Pub Date: March 17th, 1958
Publisher: World

This is enchanting. While it hasn't the wicked tongue-in-cheek humor of Honor Tracy's The Straight and Narrow Path. It has originality, high drama and a certain poignancy - without sentimentality- that give it top billing....Fred Gedge, rural contractor, has ventured to enter a contest for the building of a new Civic Center and rumor has it that he has won. That- and the incredible performance on his trumpet with the village band have changed a modest, assured workman into a rather timorous character- for surely something outside human control had taken over his life. Then he finds himself further caught up in things outside his very Protestant Chapel background. A chapel is burned to the ground -- but the nuns whose chapel it was, are saved, along with the old folks they cared form. He ventures an expression of relief that is ""only"" the chapel - and is confronted by the blazing wrath of Sister Ignatius. And it is Sister Ignatius who takes over the story, as she fights for the survival of the community, the rebuilding of the chapel.
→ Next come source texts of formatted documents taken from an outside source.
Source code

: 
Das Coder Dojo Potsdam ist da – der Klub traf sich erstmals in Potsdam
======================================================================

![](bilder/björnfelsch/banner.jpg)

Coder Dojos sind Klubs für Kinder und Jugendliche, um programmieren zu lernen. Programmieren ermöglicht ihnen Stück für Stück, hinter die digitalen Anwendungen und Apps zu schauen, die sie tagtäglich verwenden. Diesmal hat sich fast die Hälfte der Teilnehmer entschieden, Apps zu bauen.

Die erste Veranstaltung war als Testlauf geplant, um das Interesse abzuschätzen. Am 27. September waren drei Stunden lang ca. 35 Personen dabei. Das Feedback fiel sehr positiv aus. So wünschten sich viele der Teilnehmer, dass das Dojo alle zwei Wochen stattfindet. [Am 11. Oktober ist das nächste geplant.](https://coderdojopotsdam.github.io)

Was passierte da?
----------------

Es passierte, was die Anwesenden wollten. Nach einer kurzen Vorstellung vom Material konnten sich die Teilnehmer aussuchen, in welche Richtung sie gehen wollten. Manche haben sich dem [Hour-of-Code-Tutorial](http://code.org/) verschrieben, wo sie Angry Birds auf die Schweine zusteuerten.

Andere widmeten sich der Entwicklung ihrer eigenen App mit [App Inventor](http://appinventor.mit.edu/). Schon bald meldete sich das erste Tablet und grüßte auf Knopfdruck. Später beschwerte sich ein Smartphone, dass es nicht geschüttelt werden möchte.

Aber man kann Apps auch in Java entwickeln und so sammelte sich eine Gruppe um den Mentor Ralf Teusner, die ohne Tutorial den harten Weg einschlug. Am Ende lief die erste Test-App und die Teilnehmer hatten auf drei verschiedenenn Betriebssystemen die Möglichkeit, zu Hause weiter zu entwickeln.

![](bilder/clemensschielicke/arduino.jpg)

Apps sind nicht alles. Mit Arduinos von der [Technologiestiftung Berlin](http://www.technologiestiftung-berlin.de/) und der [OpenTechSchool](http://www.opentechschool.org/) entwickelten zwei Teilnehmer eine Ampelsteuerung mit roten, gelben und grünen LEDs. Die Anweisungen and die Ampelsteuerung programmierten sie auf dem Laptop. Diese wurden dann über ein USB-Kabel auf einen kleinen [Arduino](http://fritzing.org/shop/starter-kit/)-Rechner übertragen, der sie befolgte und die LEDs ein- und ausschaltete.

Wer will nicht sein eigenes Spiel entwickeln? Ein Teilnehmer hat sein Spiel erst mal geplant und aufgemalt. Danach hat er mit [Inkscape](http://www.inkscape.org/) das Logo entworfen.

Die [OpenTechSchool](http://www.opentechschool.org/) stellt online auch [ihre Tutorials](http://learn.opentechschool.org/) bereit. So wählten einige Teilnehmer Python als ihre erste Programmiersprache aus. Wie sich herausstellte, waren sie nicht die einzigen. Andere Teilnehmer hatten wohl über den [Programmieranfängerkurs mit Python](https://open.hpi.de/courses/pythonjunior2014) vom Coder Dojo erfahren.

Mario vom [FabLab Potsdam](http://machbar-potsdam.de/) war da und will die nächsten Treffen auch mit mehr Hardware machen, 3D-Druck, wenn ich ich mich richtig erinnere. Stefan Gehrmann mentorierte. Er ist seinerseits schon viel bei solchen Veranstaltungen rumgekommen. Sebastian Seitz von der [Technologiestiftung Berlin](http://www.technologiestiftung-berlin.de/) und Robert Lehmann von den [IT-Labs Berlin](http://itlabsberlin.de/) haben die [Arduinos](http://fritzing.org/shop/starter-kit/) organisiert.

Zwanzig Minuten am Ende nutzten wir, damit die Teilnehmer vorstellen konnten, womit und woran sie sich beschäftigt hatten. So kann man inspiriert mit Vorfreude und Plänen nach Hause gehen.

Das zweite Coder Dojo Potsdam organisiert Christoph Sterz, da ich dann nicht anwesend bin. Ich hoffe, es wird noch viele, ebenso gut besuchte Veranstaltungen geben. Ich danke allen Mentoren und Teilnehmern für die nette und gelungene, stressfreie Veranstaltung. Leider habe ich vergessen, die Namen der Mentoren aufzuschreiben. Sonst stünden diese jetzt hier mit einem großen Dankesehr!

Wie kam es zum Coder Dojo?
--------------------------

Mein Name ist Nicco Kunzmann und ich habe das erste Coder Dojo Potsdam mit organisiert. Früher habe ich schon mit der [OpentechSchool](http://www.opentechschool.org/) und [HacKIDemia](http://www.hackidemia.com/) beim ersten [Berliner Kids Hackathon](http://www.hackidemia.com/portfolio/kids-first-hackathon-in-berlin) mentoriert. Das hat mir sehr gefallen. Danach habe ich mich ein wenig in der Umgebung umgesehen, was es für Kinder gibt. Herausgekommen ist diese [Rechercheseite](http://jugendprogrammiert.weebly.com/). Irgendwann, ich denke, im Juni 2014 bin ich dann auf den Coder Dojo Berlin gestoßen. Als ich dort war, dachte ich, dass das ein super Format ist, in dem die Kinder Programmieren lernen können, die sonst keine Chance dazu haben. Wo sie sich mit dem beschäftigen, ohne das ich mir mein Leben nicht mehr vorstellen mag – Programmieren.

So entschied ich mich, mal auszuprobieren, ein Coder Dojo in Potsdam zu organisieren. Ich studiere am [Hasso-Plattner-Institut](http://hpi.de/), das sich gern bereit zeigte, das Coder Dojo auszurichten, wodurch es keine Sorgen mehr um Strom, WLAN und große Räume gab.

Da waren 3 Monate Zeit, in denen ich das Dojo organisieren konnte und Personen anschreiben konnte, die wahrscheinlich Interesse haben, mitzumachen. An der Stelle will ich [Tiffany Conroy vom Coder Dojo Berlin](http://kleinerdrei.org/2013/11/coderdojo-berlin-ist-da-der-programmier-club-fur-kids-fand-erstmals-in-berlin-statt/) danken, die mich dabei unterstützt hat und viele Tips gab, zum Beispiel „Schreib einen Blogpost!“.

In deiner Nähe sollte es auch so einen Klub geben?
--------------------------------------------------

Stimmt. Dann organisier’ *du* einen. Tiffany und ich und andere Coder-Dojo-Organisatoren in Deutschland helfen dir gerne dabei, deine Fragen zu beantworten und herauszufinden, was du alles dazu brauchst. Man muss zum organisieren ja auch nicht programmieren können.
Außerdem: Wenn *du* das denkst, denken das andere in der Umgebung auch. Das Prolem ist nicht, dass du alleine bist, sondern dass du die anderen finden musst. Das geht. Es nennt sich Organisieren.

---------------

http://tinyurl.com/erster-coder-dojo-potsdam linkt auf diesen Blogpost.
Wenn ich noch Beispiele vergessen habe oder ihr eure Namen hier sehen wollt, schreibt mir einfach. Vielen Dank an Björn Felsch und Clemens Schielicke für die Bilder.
What a tale, with its suspense, its quota of courage against odds, its human frailties. The nuns, with Sister Ignatius as foreman - -and the reluctant Gedge as furtive supervisor, face what seems inevitable defeat up to the ultimate climax. One of the Sisters after another comes through as an individual, rather than a type, and the duel between Sister Ignatius and Fred Gedge is sustained to its final vindication. A heartwarming book.